[R-390] RE: 390A relay problems

2002tii bmw2002tii at nerdshack.com
Sun Sep 30 13:41:46 EDT 2007


Tim wrote:

>Of course, different people have different expectations. Some want
>to protect all the internal circuitry against any hazards from normal
>line voltages or rapid turn-on, whereas others like me are quite happy
>to blow out those ancient electrolytics if they aren't up to snuff :-).

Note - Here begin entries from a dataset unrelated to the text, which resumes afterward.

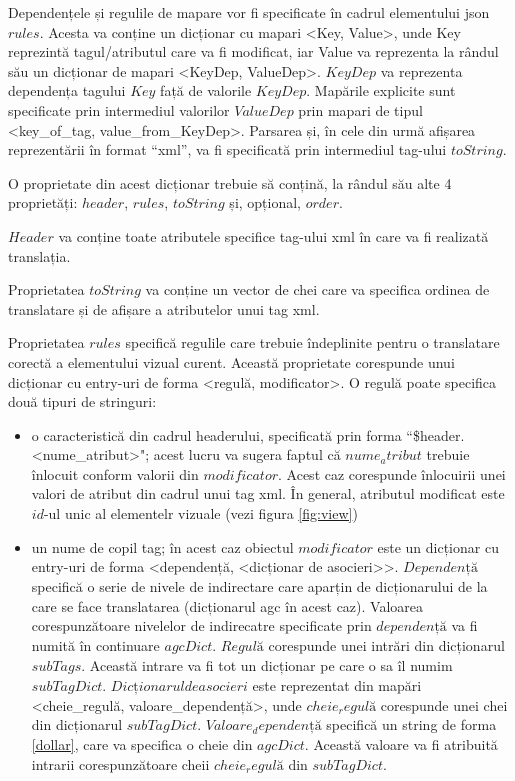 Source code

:Dependențele și regulile de mapare vor fi specificate în cadrul elementului json $rules$. Acesta va conține un dicționar cu mapari <Key, Value>, unde Key reprezintă tagul/atributul care va fi modificat, iar Value va reprezenta la rândul său un dicționar de mapari <KeyDep, ValueDep>.  $KeyDep$ va reprezenta dependența tagului $Key$ față de valorile $KeyDep$. Mapările explicite sunt specificate prin intermediul valorilor $ValueDep$ prin mapari de tipul <key_of_tag, value_from_KeyDep>. 
Parsarea și, în cele din urmă afișarea reprezentării în format “xml”, va fi specificată prin intermediul tag-ului $toString$. 

O proprietate din acest dicționar trebuie să conțină, la rândul său alte 4 proprietăți: $header$, $rules$, $toString$ și, opțional, $order$. 

$Header$ va conține toate atributele specifice tag-ului xml în care va fi realizată translația. 

Proprietatea $toString$ va conține un vector de chei care va specifica ordinea de translatare și de afișare a atributelor unui tag xml. 

Proprietatea $rules$ specifică regulile care trebuie îndeplinite pentru o translatare corectă a elementului vizual curent. Această proprietate corespunde unui dicționar cu entry-uri de forma <regulă, modificator>.
O regulă poate specifica două tipuri de stringuri:

\begin{itemize}  
\item o caracteristică din cadrul headerului, specificată prin forma ``\$header.<nume_atribut>"; acest lucru va sugera faptul că $nume_atribut$ trebuie înlocuit conform valorii  din $modificator$. Acest caz corespunde înlocuirii unei valori de atribut din cadrul unui tag xml. În general, atributul modificat este $id$-ul unic al elementelr vizuale (vezi figura \ref{fig:view})
\item un nume de copil tag; în acest caz obiectul $modificator$ este un dicționar cu entry-uri de forma <dependență, <dicționar de asocieri>>. $Dependență$ specifică o serie de nivele de indirectare care aparțin de dicționarului de la care se face translatarea (dicționarul agc în acest caz). Valoarea corespunzătoare nivelelor de indirecatre specificate prin $dependență$ va fi numită în continuare $agcDict$. $Regulă$ corespunde unei intrări din dicționarul $subTags$. Această intrare va fi tot un dicționar pe care o sa îl numim $subTagDict$. $Dicționarul de asocieri$ este reprezentat din mapări <cheie_regulă, valoare_dependență>, unde $cheie_regulă$ corespunde unei chei din dicționarul $subTagDict$. $Valoare_dependență$ specifică un string de forma \ref{dollar}, care va specifica o cheie din $agcDict$. Această valoare va fi atribuită intrarii corespunzătoare cheii $cheie_regulă$ din $subTagDict$. 
\end{itemize}
 
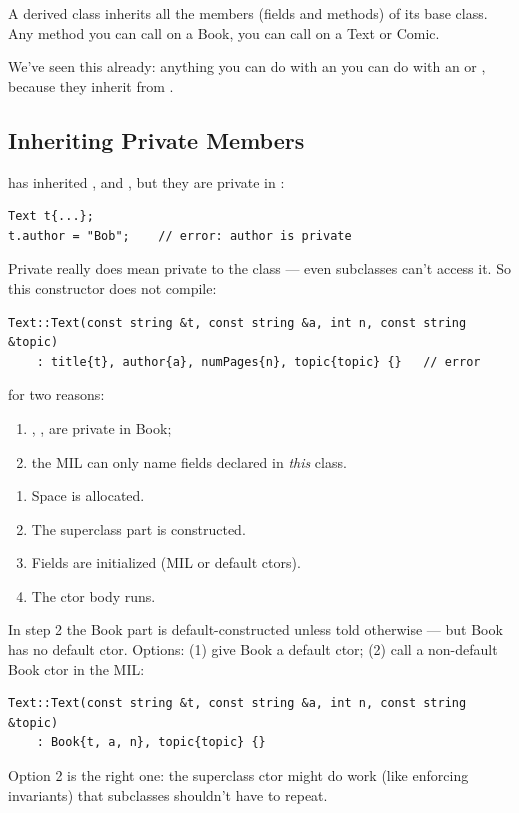 A derived class inherits all the members (fields and methods) of its base
class. Any method you can call on a Book, you can call on a Text or Comic.

\begin{aside}
We've seen this already: anything you can do with an  you can do
with an  or , because they inherit from
.
\end{aside}

\subsection{Inheriting Private Members}
 has inherited ,  and , but
they are private in :
\begin{lstlisting}[style=cpp]
Text t{...};
t.author = "Bob";    // error: author is private
\end{lstlisting}
Private really does mean private to the class --- even subclasses can't access
it. So this constructor does not compile:
\begin{lstlisting}[style=cpp]
Text::Text(const string &t, const string &a, int n, const string &topic)
    : title{t}, author{a}, numPages{n}, topic{topic} {}   // error
\end{lstlisting}
for two reasons:
\begin{enumerate}
  \item {}, ,  are private in Book;
  \item the MIL can only name fields declared in \emph{this} class.
\end{enumerate}

\begin{important}
\begin{enumerate}
  \item Space is allocated.
  \item The superclass part is constructed.
  \item Fields are initialized (MIL or default ctors).
  \item The ctor body runs.
\end{enumerate}
\end{important}
In step 2 the Book part is default-constructed unless told otherwise --- but Book
has no default ctor. Options: (1) give Book a default ctor; (2) call a
non-default Book ctor in the MIL:
\begin{lstlisting}[style=cpp]
Text::Text(const string &t, const string &a, int n, const string &topic)
    : Book{t, a, n}, topic{topic} {}
\end{lstlisting}
Option 2 is the right one: the superclass ctor might do work (like enforcing
invariants) that subclasses shouldn't have to repeat.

I honestly do not see the need for "inrush limiters" with properly 
designed radios like 390s, SP-600s, etc.

The two primary concerns would be filaments and filter 
capacitors.  In 35 years of playing with tubes for a living 
(including 15 of repairing and modifying tube equipment and 15 of 
designing it), I saw very few filament failures in 6 and 12 volt 
tubes operating from transformer secondaries -- and the failures 
virtually always occurred either very late in the tube's life when 
transconductance was way below spec, or very soon after new in the 
case of manufacturing defects.  (Failures were more common in the 
high-voltage filaments of certain tubes designed for "series string" 
applications, where the tube filaments are connected in series 
directly across the AC line as in cheap TVs and radios.)  My 
conclusion is that filament failure is simply not a well-founded 
worry with modern (octal base and newer) receiving tubes with 
indirectly heated cathodes operating from transformer 
secondaries.  By the time the filament of any modern receiving tube 
fails, the tube should have been replaced long ago due to weak 
emissions or transconductance.  (Yes, I know, these radios work more 
or less normally with very flat tubes, so it is possible that one 
might experience a filament failure when the radio still appears to 
be working properly.  But that doesn't mean you should leave tubes in 
the radio that long as a matter of course.  If you re-tubed a radio, 
you wouldn't ask for tubes that all had 30% of their minimum rated 
transcondance, would you?)

Pre-octal tubes (and particularly filamentary tubes rather than tubes 
with indirectly heated cathodes), carbon-filament lamps, and other 
antiquities are another matter.

As for electrolytic filter capacitors, by the time they are ready to 
fail, they have long ago ceased working to specification.  I see no 
virtue in babying them to prevent outright failure when they are not 
really doing their job properly anymore.  Failure just makes it 
necessary to attend to something that, if one were doing proper 
preventive maintenance, would have been taken care of long before.